[Data excerpts]
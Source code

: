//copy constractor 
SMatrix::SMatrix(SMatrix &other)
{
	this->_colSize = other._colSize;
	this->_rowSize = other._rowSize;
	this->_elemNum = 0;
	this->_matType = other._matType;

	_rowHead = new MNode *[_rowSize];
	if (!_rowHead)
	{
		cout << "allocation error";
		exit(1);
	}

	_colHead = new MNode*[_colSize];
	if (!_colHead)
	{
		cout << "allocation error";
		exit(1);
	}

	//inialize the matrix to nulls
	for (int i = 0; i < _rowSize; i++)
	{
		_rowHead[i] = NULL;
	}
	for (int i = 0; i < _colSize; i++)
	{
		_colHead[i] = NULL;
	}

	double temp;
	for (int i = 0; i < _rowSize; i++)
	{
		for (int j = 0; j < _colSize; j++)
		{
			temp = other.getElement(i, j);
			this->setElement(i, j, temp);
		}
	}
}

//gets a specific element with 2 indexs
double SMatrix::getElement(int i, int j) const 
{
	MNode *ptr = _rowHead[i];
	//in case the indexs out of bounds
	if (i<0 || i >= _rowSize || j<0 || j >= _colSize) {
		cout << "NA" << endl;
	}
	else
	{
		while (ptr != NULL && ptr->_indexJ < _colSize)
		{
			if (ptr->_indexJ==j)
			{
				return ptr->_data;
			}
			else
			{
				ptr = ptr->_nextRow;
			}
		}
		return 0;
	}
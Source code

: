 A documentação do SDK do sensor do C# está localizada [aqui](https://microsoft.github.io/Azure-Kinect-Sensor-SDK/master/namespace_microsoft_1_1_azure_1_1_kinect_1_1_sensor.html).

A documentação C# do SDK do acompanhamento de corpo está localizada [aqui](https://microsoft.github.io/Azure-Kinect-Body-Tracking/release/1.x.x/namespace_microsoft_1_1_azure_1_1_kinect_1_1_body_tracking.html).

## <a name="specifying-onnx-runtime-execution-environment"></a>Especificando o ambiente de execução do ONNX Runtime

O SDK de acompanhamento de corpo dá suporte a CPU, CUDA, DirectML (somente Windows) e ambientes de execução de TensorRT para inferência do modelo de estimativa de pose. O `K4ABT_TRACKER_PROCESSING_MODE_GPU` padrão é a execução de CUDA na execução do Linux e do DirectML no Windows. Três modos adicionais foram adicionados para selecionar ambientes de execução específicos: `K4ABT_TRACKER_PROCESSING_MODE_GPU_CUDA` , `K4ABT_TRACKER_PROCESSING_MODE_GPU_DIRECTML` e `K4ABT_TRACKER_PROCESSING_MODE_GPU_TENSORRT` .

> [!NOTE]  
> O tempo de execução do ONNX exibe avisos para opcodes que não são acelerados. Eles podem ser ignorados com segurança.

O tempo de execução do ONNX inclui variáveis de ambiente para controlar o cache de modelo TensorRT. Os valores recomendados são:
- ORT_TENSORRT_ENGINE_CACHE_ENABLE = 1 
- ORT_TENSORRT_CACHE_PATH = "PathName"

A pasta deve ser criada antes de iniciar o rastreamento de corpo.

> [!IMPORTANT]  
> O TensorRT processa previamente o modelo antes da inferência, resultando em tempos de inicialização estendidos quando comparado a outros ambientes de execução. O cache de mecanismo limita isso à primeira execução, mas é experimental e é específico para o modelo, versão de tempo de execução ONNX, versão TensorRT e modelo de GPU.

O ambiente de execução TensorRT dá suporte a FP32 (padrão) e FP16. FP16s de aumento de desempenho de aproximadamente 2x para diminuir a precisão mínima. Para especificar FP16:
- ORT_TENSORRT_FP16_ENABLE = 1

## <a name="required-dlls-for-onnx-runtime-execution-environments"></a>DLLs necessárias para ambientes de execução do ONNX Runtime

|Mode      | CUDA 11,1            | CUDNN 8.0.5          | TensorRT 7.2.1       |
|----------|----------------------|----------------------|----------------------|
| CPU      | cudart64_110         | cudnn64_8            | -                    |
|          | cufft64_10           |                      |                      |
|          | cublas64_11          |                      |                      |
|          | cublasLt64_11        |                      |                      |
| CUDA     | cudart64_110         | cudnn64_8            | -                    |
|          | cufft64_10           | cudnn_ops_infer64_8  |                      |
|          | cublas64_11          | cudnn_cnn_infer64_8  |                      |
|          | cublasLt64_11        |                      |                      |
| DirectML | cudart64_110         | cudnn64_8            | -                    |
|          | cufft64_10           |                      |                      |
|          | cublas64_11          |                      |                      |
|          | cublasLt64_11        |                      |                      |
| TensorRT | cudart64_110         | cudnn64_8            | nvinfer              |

[Exercise goal]
In the entries above, find every line with the word "https" and list it.

[Written answer]
: A documentação do SDK do sensor do C# está localizada [aqui](https://microsoft.github.io/Azure-Kinect-Sensor-SDK/master/namespace_microsoft_1_1_azure_1_1_kinect_1_1_sensor.html).
A documentação C# do SDK do acompanhamento de corpo está localizada [aqui](https://microsoft.github.io/Azure-Kinect-Body-Tracking/release/1.x.x/namespace_microsoft_1_1_azure_1_1_kinect_1_1_body_tracking.html).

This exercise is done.